How to copy big files from the cb to the node w/o running out of memory?

Hi all,

I’m building a recipe where I’ve to copy 2 2GB files. My VM has 4GB and it runs out of memory when I use remote_file our cookbook_file to copy the files to it.

Any idea on how to copy the files on some kind of streaming mode to avoid running out of memory?

Thanks!

This is one way to do it. Mind you it doesn’t do things like backup the current version, retry on network failures, etc…

    ruby_block "httpclient - #{remote_path}" do
      block do
        require 'httpclient'
        Chef::Log.info("Downloading #{remote_path} to #{local_path}")
        ::File.open(local_path, 'w') do |file|
          ::HTTPClient.new.get_content(remote_path) do |chunk|
            file.write(chunk)
          end
        end
      end
    end

Hi Brian,

Thanks for the response!

Do we have a way to access the cookbook host as an HTTP server when using
Chef Zero? or the only way is to setup an HTTP server for that?

Thanks

The cookbook_file resource should work fine AFAIK. If it doesn’t, that’s a bug.

Cookbooks are really not the right tool for distributing large files like that, so you did the right thing by not using cookbook_file.

When your file is such a large percentage of the total memory, I expect that remote_file’s internal implementation is too inefficient. If I was to venture a guess, the problem may be that remote_file computes a hash of file, and may keep the file in memory for that purpose.
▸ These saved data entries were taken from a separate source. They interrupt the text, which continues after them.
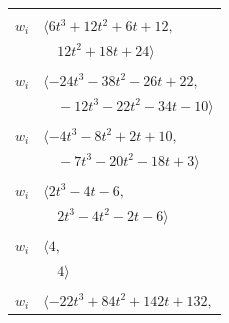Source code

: \documentclass[11pt]{article}
\begin{document}
\begin{longtable}{@{}ll@{}}
\addlinespace[2pt]
\multicolumn{2}{@{}p{0.97\textwidth}@{}}{$i=35$, $D_i=1$, $\rho_{ij}$: $3{:}2, \allowbreak 5{:}2, \allowbreak 10{:}1, \allowbreak 12{:}1, \allowbreak 21{:}2, \allowbreak 33{:}2, \allowbreak 38{:}2, \allowbreak 40{:}1$}\\
$w_i$ & $\langle 6t^{3}+12t^{2}+6t+12,$\\
 & $\quad 12t^{2}+18t+24\rangle$\\
\addlinespace[2pt]
\multicolumn{2}{@{}p{0.97\textwidth}@{}}{$i=36$, $D_i=1$, $\rho_{ij}$: $1{:}2, \allowbreak 3{:}2, \allowbreak 4{:}2, \allowbreak 5{:}2, \allowbreak 14{:}2, \allowbreak 18{:}2, \allowbreak 24{:}2, \allowbreak 30{:}2, \allowbreak 34{:}1$}\\
$w_i$ & $\langle -24t^{3}-38t^{2}-26t+22,$\\
 & $\quad -12t^{3}-22t^{2}-34t-10\rangle$\\
\addlinespace[2pt]
\multicolumn{2}{@{}p{0.97\textwidth}@{}}{$i=37$, $D_i=1$, $\rho_{ij}$: $2{:}2, \allowbreak 3{:}2, \allowbreak 7{:}2, \allowbreak 8{:}1, \allowbreak 12{:}2, \allowbreak 18{:}1, \allowbreak 20{:}2, \allowbreak 22{:}2, \allowbreak 29{:}1$}\\
$w_i$ & $\langle -4t^{3}-8t^{2}+2t+10,$\\
 & $\quad -7t^{3}-20t^{2}-18t+3\rangle$\\
\addlinespace[2pt]
\multicolumn{2}{@{}p{0.97\textwidth}@{}}{$i=38$, $D_i=1$, $\rho_{ij}$: $2{:}1, \allowbreak 5{:}1, \allowbreak 10{:}1, \allowbreak 12{:}2, \allowbreak 14{:}1, \allowbreak 20{:}1, \allowbreak 21{:}2, \allowbreak 35{:}1$}\\
$w_i$ & $\langle 2t^{3}-4t-6,$\\
 & $\quad 2t^{3}-4t^{2}-2t-6\rangle$\\
\addlinespace[2pt]
\multicolumn{2}{@{}p{0.97\textwidth}@{}}{$i=39$, $D_i=1$, $\rho_{ij}$: $4{:}1, \allowbreak 15{:}2, \allowbreak 22{:}1, \allowbreak 24{:}1, \allowbreak 25{:}2, \allowbreak 28{:}1, \allowbreak 34{:}2$}\\
$w_i$ & $\langle 4,$\\
 & $\quad 4\rangle$\\
\addlinespace[2pt]
\multicolumn{2}{@{}p{0.97\textwidth}@{}}{$i=40$, $D_i=1$, $\rho_{ij}$: $1{:}1, \allowbreak 2{:}2, \allowbreak 3{:}2, \allowbreak 6{:}2, \allowbreak 11{:}1, \allowbreak 12{:}2, \allowbreak 13{:}2, \allowbreak 18{:}1, \allowbreak 22{:}2, \allowbreak 23{:}2, \allowbreak 24{:}2, \allowbreak 35{:}2$}\\
$w_i$ & $\langle -22t^{3}+84t^{2}+142t+132,$\\

\end{longtable}
\end{document}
Try replacing remote_file with an execute resource that uses curl, or maybe a bash resource.

Kevin Keane
The NetTech
http://www.4nettech.com
Our values: Privacy, Liberty, Justice
See https://www.4nettech.com/corp/the-nettech-values.html

I agree with Noah, this should work. Possibly you’re hitting the issue when chef generates the checksum or the diff (though I thought we had a maximum file size for attempting a diff). Would need more detailed logs to figure it out.